What to produce —
Look below for lines that hold the string "columns" and copy each one.

• • • •

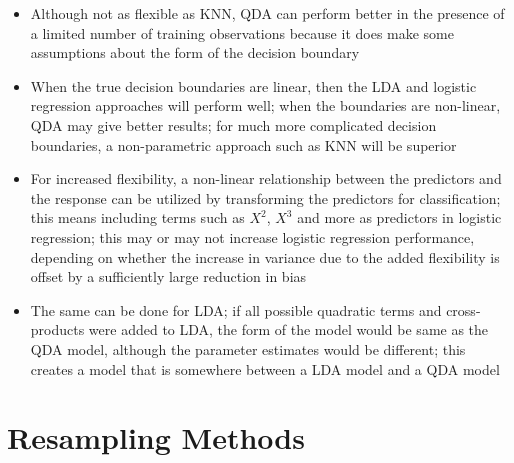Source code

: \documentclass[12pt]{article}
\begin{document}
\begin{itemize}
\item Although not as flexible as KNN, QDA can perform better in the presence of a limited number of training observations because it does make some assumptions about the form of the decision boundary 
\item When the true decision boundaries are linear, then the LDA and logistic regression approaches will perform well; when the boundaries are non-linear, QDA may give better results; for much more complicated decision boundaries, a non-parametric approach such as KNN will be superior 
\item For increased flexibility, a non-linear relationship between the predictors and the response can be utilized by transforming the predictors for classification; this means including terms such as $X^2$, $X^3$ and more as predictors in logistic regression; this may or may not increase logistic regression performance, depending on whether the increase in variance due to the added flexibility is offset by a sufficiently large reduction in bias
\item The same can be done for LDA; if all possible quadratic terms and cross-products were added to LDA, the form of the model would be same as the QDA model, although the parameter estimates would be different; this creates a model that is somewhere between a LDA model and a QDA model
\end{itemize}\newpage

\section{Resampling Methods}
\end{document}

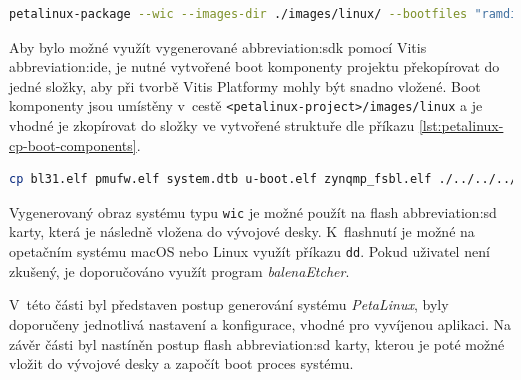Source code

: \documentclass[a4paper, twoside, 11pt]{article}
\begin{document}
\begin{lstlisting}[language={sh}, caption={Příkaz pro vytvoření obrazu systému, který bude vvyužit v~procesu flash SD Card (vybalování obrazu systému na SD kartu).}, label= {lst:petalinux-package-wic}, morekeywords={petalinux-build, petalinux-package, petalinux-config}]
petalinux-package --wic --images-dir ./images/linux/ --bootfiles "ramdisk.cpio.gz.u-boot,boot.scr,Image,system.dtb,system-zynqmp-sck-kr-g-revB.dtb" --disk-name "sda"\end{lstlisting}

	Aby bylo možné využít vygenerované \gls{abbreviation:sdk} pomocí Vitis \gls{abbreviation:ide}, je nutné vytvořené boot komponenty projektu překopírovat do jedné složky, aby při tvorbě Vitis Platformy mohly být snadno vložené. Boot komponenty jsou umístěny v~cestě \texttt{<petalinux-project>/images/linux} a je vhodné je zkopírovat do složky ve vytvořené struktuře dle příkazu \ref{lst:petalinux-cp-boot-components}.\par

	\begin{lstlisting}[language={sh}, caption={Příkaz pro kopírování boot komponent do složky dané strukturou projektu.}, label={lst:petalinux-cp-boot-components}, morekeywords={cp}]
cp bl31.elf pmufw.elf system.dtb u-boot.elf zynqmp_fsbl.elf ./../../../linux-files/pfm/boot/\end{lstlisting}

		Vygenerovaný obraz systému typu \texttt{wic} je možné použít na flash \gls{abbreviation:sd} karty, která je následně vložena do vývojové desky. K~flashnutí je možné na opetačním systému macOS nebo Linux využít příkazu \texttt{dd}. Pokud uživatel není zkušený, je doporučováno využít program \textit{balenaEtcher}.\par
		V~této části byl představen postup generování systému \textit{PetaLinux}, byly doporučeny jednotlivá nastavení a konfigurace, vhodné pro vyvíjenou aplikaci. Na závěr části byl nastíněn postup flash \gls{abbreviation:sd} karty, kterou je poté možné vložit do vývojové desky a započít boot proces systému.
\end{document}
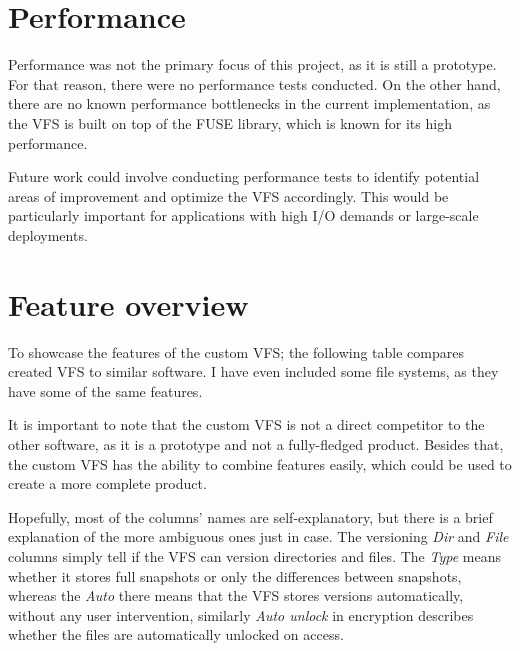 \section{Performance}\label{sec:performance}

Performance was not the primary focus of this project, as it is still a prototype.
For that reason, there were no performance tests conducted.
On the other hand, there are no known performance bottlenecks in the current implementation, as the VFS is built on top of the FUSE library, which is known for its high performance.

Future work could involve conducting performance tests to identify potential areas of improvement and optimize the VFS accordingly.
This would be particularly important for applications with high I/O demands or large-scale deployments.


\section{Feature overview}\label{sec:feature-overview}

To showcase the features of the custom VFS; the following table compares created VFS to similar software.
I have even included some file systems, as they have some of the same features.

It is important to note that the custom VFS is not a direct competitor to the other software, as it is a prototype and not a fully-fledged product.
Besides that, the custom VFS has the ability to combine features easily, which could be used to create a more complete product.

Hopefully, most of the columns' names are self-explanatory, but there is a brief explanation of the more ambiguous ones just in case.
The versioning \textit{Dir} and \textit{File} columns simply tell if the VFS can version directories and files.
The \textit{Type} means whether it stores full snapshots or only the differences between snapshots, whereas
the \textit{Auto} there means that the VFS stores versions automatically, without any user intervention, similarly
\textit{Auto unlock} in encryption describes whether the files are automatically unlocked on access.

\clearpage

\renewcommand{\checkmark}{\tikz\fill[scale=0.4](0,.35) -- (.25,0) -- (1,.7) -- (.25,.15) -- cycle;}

• • • •

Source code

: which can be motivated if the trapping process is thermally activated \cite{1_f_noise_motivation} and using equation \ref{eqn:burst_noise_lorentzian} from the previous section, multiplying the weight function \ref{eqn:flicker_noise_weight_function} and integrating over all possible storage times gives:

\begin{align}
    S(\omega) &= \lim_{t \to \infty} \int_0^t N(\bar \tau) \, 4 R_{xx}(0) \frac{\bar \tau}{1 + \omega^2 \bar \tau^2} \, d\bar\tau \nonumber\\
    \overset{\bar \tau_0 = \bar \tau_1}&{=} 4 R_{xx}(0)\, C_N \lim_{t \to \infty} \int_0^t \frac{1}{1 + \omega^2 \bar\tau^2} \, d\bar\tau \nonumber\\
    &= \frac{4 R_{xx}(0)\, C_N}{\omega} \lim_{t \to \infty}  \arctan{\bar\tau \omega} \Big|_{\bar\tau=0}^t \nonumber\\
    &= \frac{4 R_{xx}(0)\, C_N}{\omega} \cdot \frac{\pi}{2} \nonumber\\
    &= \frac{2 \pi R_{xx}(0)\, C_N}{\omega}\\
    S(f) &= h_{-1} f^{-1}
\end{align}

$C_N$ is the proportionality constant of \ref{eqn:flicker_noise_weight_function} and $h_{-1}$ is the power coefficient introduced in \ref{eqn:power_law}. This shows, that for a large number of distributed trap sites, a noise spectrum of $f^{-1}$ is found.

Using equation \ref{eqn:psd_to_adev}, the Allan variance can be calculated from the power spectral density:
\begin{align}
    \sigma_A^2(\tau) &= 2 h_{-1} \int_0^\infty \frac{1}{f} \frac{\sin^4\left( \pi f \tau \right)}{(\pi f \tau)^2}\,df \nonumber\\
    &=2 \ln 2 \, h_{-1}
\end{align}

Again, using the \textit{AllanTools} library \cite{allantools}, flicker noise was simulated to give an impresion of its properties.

• • • •

Expected answer —
Hopefully, most of the columns' names are self-explanatory, but there is a brief explanation of the more ambiguous ones just in case.
The versioning \textit{Dir} and \textit{File} columns simply tell if the VFS can version directories and files.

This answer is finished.